In 1990, as a real-world “cyberculture” continued to cohere into something that felt like a bonafied cultural movement, a documentary called (wait for it) Cyberpunk began making the rounds at midnight showings and screening at cyberpunky events and hacker cons. The film was directed by Marianne Trench for a new age-y documentary studio, Mystic Fire Video.
I first saw Cyberpunk as an opener for Brett Leonard’s Lawnmower Man, in 1992. The documentary, looking like a fossil from the digital Jurassic by today’s standards, includes interviews with America’s favorite acid-soaked psychologist, Timothy Leary (now hawking cyberspace as the latest hip trip), fiction author William Gibson, pioneering video game designer, Brenda Laurel, musician Vernon Reid, virtual reality developer, Jaron Lanier, and some very swollen-headed hackers.

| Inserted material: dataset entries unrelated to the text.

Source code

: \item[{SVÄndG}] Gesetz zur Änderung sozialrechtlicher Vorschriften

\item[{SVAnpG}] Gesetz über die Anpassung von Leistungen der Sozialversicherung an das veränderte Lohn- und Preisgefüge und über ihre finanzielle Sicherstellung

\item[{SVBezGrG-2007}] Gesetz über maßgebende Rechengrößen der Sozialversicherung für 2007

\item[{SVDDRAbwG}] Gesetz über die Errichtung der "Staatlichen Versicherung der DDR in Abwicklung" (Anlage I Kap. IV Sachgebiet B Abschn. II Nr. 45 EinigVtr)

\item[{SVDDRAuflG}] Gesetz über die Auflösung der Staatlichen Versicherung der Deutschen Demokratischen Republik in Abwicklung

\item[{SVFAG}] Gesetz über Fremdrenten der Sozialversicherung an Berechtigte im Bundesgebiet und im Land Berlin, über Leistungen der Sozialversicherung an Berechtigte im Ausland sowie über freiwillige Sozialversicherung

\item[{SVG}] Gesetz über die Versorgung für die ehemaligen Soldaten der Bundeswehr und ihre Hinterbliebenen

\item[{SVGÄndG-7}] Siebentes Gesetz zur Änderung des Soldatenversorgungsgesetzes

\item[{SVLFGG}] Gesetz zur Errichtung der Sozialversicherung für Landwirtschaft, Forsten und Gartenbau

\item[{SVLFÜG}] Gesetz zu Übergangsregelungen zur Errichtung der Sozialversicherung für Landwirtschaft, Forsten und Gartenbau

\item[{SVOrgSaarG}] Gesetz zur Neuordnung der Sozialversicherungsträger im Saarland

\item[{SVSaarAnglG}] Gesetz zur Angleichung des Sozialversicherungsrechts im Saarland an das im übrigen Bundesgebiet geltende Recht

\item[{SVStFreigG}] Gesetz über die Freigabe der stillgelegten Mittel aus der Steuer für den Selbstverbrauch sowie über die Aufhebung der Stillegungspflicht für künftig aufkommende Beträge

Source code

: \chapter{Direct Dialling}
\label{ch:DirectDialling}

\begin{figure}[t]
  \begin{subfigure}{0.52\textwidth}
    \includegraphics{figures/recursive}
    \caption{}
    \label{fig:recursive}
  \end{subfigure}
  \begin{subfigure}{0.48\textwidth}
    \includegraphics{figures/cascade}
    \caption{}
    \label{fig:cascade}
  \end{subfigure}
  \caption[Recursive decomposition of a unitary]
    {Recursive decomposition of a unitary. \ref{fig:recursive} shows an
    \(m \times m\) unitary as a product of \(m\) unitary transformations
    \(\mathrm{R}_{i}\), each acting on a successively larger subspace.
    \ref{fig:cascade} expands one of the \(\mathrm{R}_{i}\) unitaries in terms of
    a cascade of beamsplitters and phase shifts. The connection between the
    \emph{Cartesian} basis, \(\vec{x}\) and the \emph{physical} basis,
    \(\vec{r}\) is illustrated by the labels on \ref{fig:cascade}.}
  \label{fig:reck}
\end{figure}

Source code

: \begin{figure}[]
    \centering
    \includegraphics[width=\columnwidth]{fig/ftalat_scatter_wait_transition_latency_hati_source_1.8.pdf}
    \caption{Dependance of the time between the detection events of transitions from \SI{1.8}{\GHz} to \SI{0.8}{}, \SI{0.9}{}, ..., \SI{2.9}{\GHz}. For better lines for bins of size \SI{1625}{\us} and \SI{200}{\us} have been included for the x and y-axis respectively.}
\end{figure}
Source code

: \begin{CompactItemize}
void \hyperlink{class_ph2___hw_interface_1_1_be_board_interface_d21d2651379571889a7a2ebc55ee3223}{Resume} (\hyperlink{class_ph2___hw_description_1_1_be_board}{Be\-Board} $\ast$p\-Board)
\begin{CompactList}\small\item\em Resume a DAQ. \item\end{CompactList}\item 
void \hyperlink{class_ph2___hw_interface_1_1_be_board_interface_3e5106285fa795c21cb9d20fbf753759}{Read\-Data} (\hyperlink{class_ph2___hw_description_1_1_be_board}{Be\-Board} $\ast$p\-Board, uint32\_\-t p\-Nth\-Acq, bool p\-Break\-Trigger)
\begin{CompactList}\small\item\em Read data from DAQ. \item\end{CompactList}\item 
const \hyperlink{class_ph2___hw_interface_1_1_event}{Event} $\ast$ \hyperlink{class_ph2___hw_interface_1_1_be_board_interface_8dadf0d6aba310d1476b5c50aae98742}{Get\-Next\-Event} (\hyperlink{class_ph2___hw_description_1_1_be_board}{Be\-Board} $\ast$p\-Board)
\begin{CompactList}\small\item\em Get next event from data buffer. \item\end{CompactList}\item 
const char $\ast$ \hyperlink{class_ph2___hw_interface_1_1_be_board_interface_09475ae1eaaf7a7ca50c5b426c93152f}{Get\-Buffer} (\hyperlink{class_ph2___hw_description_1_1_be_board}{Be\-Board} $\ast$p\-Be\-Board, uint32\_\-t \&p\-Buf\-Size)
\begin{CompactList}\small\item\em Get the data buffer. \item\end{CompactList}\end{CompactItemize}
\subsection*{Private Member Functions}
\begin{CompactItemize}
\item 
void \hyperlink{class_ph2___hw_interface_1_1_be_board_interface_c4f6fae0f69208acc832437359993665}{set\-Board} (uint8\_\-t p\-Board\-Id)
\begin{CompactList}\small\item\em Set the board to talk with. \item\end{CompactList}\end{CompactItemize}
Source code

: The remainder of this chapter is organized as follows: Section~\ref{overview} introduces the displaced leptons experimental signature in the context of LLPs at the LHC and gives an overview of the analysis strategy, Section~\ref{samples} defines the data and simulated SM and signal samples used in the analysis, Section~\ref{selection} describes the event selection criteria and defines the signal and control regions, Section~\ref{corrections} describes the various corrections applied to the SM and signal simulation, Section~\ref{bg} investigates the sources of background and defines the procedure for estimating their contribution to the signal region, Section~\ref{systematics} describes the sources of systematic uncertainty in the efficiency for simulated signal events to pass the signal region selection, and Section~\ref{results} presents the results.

The docu also features some industrial music (Skinny Puppy, Front 242, Manufacture, Severed Heads, Hilt) and includes lots of breathless pronouncements about brain machines and smart drugs, the coming wonders of VR, and fighting the power with 1990s computer hardware.
Cyberpunk was muscle-pulling-levels of cringe-worthy back then. Even the nostalgic forgiveness of time hasn’t improved things all that much, at least not for this aging cyberpunk.
If nothing else, the film does touch on most of what was going on in this emerging subculture at the time and features a number of its important players. It’s also interesting to see how a documentary filmmaker of the time was trying to come to grips with and present this strange new cultural approach to technology where “the street finds its own uses for things” and the machine is both embraced and used as a weapon against itself.